(The records begins)
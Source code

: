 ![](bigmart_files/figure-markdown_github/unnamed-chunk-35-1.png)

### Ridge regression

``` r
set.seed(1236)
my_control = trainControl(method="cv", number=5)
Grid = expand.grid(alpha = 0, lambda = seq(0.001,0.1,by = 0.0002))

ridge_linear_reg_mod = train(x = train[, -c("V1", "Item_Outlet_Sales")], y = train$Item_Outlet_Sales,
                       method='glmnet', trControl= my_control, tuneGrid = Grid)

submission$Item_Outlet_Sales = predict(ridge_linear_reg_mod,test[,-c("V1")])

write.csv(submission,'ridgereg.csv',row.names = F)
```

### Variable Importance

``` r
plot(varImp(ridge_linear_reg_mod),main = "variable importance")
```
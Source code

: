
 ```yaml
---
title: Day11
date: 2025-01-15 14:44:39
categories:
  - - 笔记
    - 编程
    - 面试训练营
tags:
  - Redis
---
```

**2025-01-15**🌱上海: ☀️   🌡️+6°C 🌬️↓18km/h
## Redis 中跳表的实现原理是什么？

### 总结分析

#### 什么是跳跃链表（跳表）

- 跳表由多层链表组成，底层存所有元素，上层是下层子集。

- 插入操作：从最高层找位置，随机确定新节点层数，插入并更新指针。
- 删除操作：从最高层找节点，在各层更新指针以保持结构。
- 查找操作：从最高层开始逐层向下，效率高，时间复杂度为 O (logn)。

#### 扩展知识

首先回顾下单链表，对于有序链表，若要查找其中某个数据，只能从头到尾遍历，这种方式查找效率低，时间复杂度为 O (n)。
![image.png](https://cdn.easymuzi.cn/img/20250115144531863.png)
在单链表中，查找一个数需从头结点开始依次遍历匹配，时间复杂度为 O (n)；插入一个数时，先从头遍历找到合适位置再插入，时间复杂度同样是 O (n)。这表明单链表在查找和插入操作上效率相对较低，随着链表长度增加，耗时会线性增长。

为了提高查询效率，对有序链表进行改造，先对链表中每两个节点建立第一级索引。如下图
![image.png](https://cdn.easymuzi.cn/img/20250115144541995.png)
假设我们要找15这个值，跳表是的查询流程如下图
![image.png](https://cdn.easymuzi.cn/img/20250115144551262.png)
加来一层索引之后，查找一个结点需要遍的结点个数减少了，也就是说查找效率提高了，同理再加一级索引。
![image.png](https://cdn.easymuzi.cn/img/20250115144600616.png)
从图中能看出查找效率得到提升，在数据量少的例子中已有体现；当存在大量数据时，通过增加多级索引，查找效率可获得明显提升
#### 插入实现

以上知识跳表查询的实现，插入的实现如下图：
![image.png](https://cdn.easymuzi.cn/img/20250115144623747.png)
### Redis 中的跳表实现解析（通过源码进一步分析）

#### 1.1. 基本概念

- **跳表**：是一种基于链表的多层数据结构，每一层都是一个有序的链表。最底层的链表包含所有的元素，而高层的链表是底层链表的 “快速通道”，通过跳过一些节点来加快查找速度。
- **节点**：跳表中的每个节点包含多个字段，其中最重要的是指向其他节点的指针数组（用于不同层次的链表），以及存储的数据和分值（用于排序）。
(The records ends)
• _Task directions_: Using the data above, report the number of lines that contain the string "Grid", and only that number.

• _Response area_: 2